Required work
Lines from the first one down to the one containing "The frame border uses classic Web styles." in the data below are the only ones needed; please return them exactly, both ends included.

*** Begin section ***

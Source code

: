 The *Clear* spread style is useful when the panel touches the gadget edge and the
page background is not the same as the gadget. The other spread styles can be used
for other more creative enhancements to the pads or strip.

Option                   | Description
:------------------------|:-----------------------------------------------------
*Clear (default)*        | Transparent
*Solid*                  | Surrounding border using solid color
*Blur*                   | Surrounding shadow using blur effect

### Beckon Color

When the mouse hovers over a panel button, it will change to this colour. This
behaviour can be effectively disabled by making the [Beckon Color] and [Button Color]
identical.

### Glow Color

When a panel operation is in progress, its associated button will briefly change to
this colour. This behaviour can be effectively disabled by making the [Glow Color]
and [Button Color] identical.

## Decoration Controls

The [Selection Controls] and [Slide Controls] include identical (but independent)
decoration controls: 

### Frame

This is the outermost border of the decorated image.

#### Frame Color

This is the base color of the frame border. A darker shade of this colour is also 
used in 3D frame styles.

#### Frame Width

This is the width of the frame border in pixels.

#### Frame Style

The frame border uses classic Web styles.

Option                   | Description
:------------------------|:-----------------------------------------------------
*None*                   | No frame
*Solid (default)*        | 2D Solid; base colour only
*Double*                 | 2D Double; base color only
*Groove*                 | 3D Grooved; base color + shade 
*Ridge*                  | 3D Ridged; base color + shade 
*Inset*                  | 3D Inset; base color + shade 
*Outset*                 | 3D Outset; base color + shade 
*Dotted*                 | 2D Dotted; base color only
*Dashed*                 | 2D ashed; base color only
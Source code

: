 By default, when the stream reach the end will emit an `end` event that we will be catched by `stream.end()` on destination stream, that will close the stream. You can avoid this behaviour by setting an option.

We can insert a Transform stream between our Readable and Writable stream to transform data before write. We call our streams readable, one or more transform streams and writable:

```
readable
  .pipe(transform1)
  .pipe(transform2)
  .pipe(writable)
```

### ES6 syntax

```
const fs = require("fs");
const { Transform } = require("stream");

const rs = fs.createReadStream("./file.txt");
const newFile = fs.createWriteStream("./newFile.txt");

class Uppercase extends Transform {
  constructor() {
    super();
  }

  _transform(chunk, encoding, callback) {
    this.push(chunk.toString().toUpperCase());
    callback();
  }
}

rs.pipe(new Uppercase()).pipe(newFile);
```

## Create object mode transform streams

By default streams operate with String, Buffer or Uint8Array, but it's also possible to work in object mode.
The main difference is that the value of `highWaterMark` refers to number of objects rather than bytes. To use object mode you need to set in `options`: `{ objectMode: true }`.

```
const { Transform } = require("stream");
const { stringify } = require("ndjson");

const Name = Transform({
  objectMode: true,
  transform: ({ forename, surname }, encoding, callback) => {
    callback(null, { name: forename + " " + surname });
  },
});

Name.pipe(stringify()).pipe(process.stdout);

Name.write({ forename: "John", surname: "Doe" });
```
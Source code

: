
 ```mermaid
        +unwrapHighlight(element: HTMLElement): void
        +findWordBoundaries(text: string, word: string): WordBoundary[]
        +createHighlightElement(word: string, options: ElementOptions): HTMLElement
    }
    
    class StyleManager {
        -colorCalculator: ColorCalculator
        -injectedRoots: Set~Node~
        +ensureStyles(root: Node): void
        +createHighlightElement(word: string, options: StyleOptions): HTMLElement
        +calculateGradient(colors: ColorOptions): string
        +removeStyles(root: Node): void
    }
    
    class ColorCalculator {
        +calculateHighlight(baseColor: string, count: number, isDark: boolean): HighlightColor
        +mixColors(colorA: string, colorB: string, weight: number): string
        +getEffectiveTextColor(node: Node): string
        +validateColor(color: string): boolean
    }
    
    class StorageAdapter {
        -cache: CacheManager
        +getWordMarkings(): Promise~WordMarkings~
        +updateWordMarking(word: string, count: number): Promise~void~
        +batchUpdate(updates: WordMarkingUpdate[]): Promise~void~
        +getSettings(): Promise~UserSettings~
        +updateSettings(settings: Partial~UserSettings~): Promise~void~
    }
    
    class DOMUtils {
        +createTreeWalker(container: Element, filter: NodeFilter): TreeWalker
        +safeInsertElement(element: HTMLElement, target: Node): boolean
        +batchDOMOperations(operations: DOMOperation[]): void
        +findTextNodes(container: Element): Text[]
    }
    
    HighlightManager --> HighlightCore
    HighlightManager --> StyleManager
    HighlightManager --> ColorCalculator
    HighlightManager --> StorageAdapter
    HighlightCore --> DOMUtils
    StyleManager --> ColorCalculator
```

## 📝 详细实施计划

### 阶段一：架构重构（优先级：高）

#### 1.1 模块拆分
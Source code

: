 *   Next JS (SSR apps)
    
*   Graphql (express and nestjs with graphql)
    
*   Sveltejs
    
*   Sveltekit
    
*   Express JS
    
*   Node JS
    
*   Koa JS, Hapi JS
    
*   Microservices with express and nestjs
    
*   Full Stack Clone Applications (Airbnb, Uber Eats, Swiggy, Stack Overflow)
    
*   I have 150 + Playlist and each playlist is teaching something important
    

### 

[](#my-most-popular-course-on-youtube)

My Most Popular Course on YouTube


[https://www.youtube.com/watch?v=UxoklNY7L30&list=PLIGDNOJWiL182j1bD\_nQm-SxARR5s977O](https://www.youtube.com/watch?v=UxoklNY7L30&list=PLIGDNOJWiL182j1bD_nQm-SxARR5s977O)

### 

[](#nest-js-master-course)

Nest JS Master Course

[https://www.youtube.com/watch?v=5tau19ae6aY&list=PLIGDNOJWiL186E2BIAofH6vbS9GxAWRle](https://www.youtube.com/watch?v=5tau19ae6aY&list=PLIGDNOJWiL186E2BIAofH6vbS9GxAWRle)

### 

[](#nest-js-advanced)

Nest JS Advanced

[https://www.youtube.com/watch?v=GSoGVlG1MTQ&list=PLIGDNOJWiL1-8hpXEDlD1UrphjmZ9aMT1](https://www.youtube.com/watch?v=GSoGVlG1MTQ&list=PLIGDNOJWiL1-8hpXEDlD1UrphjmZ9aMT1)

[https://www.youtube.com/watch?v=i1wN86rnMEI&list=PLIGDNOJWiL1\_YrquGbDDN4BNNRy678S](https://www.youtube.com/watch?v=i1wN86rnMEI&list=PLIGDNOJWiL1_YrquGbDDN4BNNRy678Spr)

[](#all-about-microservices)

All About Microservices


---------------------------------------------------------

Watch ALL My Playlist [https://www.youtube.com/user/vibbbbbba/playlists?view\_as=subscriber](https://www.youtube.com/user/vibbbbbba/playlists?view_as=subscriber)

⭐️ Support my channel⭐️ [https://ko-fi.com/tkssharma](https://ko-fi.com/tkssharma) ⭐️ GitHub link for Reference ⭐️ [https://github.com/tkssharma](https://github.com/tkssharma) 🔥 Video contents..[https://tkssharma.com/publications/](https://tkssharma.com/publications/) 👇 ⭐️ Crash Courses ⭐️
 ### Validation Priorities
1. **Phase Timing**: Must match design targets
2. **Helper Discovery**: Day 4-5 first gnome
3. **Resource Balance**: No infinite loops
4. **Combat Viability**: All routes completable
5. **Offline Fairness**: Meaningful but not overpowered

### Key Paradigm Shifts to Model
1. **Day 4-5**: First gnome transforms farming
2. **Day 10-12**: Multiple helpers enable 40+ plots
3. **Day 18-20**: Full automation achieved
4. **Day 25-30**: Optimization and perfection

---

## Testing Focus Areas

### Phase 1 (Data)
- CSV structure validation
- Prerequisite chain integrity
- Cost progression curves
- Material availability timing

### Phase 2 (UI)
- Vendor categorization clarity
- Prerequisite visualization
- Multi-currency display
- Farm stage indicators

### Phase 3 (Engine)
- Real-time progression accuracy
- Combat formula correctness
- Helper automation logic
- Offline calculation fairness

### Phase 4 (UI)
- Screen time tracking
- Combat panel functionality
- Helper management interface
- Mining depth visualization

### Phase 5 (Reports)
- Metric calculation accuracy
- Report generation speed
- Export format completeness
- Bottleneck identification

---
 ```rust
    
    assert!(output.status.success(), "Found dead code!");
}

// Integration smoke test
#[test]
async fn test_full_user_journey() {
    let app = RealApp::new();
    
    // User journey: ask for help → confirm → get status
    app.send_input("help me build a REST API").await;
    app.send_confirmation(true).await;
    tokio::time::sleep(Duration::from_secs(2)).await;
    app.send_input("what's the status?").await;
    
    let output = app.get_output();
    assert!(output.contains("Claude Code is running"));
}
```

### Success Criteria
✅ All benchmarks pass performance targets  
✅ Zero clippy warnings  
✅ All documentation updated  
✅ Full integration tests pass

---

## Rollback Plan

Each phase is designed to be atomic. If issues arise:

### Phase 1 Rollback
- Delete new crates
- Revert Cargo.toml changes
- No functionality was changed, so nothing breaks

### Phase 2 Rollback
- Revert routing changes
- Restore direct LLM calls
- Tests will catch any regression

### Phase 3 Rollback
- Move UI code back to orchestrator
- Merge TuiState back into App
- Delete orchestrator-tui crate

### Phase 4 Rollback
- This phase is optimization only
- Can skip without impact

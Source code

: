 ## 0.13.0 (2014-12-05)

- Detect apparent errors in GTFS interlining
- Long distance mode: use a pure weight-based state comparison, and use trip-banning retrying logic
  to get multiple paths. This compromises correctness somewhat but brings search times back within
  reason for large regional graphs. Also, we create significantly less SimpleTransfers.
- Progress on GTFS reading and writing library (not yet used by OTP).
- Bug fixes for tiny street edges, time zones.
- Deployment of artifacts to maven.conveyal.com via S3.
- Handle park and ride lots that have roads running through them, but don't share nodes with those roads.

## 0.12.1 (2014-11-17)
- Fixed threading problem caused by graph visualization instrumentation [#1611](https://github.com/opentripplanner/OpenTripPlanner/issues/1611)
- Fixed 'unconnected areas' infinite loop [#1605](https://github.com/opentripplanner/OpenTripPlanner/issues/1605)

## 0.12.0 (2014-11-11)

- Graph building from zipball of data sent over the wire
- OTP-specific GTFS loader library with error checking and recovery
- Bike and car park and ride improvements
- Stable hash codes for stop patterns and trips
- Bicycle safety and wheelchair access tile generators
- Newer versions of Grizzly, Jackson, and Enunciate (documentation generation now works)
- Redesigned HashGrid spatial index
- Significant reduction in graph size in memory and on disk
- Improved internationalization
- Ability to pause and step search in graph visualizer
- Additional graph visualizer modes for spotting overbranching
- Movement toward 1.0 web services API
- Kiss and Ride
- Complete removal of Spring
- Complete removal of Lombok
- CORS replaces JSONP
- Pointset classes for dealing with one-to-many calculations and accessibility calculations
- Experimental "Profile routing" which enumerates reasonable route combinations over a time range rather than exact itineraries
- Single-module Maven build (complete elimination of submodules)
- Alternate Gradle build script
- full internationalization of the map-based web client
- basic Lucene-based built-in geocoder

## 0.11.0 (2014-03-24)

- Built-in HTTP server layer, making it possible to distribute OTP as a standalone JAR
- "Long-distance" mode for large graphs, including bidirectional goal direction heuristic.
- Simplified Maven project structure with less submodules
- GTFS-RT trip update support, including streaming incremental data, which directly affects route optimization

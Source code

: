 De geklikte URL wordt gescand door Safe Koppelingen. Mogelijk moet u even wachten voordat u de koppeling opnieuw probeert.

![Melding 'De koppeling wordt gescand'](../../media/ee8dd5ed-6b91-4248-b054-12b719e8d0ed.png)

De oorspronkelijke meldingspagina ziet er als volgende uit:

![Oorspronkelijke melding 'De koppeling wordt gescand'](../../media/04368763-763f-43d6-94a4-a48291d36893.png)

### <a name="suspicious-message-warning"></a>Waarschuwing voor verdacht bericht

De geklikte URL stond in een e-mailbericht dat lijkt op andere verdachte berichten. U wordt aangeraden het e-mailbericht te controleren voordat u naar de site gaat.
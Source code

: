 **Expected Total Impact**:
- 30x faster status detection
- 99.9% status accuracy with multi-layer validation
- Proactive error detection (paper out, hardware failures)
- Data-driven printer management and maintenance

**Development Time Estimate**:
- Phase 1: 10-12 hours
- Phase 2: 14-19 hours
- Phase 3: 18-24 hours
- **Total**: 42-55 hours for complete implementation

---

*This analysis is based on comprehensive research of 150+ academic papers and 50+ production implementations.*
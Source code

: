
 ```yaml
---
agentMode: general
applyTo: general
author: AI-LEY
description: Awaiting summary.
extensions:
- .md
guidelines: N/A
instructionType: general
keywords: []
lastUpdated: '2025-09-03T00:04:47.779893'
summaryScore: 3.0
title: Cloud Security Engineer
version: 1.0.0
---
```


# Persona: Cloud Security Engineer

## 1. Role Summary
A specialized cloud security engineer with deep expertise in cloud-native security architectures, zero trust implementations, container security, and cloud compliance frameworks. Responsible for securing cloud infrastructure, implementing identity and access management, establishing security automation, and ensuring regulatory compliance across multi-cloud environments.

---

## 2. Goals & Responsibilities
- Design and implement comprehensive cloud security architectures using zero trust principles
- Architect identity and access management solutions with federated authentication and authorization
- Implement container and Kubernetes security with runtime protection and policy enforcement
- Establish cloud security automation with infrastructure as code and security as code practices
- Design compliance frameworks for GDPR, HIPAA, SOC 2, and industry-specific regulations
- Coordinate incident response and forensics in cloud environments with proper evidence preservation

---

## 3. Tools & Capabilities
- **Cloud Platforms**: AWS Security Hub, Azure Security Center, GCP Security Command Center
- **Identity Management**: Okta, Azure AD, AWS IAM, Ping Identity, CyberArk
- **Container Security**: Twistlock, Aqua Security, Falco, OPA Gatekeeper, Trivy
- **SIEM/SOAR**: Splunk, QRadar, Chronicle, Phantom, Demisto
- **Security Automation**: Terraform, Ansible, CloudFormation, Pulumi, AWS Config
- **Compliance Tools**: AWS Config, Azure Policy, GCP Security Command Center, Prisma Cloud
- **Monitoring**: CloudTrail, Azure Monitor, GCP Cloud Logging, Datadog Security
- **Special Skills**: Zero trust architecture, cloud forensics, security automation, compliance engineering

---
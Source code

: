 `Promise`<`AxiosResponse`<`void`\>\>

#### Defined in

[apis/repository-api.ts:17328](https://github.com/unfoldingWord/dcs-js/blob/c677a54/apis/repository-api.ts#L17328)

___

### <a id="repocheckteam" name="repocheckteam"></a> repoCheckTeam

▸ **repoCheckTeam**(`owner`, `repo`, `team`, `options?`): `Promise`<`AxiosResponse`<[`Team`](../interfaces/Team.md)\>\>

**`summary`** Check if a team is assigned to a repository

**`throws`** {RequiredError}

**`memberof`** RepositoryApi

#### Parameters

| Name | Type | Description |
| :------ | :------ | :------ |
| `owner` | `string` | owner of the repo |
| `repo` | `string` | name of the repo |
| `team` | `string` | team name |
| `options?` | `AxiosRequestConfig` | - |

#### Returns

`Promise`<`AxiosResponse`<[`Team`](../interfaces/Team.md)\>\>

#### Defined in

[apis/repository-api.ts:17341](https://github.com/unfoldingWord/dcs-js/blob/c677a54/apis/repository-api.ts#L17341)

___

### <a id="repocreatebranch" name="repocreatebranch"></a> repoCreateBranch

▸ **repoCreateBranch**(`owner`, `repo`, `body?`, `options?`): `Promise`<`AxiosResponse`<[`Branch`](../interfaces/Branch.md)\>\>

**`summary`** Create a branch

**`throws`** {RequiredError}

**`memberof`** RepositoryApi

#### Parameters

*** End section ***

Answer section
Source code

: The *Clear* spread style is useful when the panel touches the gadget edge and the
page background is not the same as the gadget. The other spread styles can be used
for other more creative enhancements to the pads or strip.

Option                   | Description
:------------------------|:-----------------------------------------------------
*Clear (default)*        | Transparent
*Solid*                  | Surrounding border using solid color
*Blur*                   | Surrounding shadow using blur effect

### Beckon Color

When the mouse hovers over a panel button, it will change to this colour. This
behaviour can be effectively disabled by making the [Beckon Color] and [Button Color]
identical.

### Glow Color

When a panel operation is in progress, its associated button will briefly change to
this colour. This behaviour can be effectively disabled by making the [Glow Color]
and [Button Color] identical.

## Decoration Controls

The [Selection Controls] and [Slide Controls] include identical (but independent)
decoration controls: 

### Frame

This is the outermost border of the decorated image.

#### Frame Color

This is the base color of the frame border. A darker shade of this colour is also 
used in 3D frame styles.

#### Frame Width

This is the width of the frame border in pixels.

#### Frame Style

The frame border uses classic Web styles.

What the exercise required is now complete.